TASK REQUIREMENTS:
Tally the lines below that contain the word "authorityHostUrl", and give only that number.

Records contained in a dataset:
────────────────────────────────────────
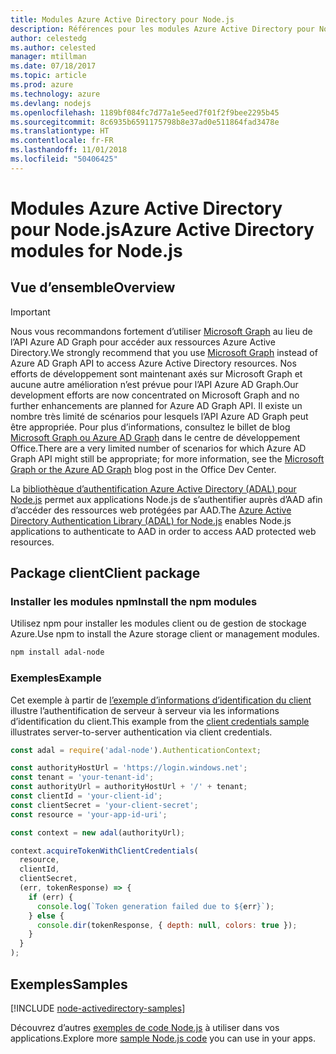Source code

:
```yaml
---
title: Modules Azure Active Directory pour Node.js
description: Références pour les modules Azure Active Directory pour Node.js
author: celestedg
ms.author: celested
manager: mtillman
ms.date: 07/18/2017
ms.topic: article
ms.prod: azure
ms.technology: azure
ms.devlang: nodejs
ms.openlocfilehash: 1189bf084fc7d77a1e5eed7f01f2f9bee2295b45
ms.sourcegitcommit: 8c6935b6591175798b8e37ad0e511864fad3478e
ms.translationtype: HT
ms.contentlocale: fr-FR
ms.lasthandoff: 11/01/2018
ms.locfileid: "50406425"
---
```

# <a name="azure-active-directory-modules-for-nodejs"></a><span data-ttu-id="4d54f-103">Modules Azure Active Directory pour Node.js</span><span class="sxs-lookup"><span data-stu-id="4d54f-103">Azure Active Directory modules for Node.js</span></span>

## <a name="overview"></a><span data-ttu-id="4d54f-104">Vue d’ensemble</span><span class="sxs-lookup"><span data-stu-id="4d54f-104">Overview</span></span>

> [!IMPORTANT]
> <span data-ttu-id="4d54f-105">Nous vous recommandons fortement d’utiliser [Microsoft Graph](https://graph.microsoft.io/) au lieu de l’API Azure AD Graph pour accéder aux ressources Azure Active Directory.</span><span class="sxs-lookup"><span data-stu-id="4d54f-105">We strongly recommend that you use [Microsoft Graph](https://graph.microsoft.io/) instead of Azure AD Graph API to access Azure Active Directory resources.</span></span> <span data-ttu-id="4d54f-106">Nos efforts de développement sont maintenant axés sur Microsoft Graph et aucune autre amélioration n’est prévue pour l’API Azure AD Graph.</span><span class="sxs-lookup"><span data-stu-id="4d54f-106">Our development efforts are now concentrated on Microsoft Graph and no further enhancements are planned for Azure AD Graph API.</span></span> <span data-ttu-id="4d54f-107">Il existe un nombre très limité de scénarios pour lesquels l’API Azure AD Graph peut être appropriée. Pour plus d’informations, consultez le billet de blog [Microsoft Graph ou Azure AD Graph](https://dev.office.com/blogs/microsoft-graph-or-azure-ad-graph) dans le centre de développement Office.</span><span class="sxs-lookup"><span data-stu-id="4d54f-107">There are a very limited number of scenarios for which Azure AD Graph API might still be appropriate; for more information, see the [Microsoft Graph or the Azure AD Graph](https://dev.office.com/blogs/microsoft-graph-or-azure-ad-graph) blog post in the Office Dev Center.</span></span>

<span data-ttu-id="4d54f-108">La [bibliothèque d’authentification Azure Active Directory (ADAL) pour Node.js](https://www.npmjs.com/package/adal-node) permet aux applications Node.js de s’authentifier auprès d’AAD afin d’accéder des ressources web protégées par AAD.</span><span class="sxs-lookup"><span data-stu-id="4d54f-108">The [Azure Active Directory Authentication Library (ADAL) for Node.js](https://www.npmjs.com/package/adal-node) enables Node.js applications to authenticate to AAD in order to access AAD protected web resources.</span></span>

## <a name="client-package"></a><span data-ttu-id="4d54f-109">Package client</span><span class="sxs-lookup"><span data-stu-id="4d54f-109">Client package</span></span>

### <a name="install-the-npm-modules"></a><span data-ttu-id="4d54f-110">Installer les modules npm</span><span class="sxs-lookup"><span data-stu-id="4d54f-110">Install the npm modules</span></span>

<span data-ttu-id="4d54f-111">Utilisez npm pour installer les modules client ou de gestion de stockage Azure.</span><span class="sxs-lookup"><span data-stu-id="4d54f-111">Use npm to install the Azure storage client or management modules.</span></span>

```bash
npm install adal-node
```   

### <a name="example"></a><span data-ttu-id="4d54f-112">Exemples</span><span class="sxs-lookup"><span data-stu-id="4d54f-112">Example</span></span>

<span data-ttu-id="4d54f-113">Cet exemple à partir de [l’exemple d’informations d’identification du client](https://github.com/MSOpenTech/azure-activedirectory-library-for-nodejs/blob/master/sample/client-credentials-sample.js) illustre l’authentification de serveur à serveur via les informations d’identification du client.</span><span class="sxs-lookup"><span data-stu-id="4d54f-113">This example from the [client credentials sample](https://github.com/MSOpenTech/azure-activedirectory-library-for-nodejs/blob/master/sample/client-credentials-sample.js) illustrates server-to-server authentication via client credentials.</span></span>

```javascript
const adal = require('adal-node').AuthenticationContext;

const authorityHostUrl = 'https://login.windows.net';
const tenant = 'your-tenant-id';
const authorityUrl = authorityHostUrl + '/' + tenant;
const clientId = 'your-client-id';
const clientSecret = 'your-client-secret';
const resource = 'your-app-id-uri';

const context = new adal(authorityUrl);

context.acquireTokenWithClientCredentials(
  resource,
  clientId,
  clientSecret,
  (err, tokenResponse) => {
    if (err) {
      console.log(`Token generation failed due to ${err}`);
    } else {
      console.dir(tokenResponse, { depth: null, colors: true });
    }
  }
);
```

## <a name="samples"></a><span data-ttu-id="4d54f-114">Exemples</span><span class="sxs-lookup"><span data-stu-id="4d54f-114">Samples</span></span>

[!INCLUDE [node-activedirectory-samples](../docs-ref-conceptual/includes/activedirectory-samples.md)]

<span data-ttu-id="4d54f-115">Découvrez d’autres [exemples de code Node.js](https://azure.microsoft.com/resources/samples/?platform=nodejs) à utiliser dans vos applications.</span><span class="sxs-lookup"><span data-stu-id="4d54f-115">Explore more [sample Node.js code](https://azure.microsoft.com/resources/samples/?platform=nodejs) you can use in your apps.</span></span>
────────────────────────────────────────
EXERCISE SOLUTION:
2